▶ **Provided data**
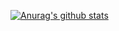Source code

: [![Anurag's github stats](https://github-readme-stats.vercel.app/api?username=Ruakker)](https://github.com/Ruakker/github-readme-stats)

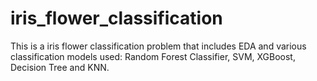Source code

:# iris_flower_classification

This is a iris flower classification problem that includes EDA and various classification models used: Random Forest Classifier, SVM, XGBoost, Decision Tree and KNN.
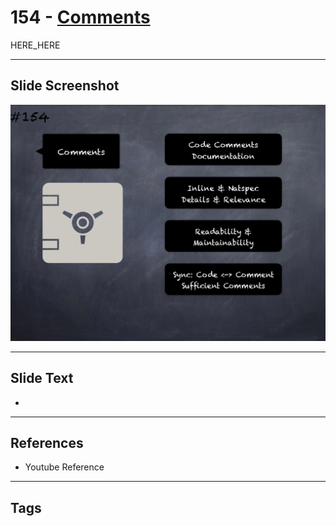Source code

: # 154 - [Comments](Comments.md)

HERE_HERE

___
## Slide Screenshot
![0154.png](../../images/pitfalls_and_best_practices201/154.png)
___
## Slide Text
- 
___
## References
- Youtube Reference
___
## Tags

▶ **What you need to do**
The whole listing should be transcribed exactly, though its pictures must be left out.

▶ **Written reply**
Source code

: [![Anurag's github stats](https://github-readme-stats.vercel.app/api?username=Ruakker)](https://github.com/Ruakker/github-readme-stats)

Source code

:# iris_flower_classification

This is a iris flower classification problem that includes EDA and various classification models used: Random Forest Classifier, SVM, XGBoost, Decision Tree and KNN.
Source code

: # 154 - [Comments](Comments.md)

HERE_HERE

___
## Slide Screenshot
![0154.png](../../images/pitfalls_and_best_practices201/154.png)
___
## Slide Text
- 
___
## References
- Youtube Reference
___
## Tags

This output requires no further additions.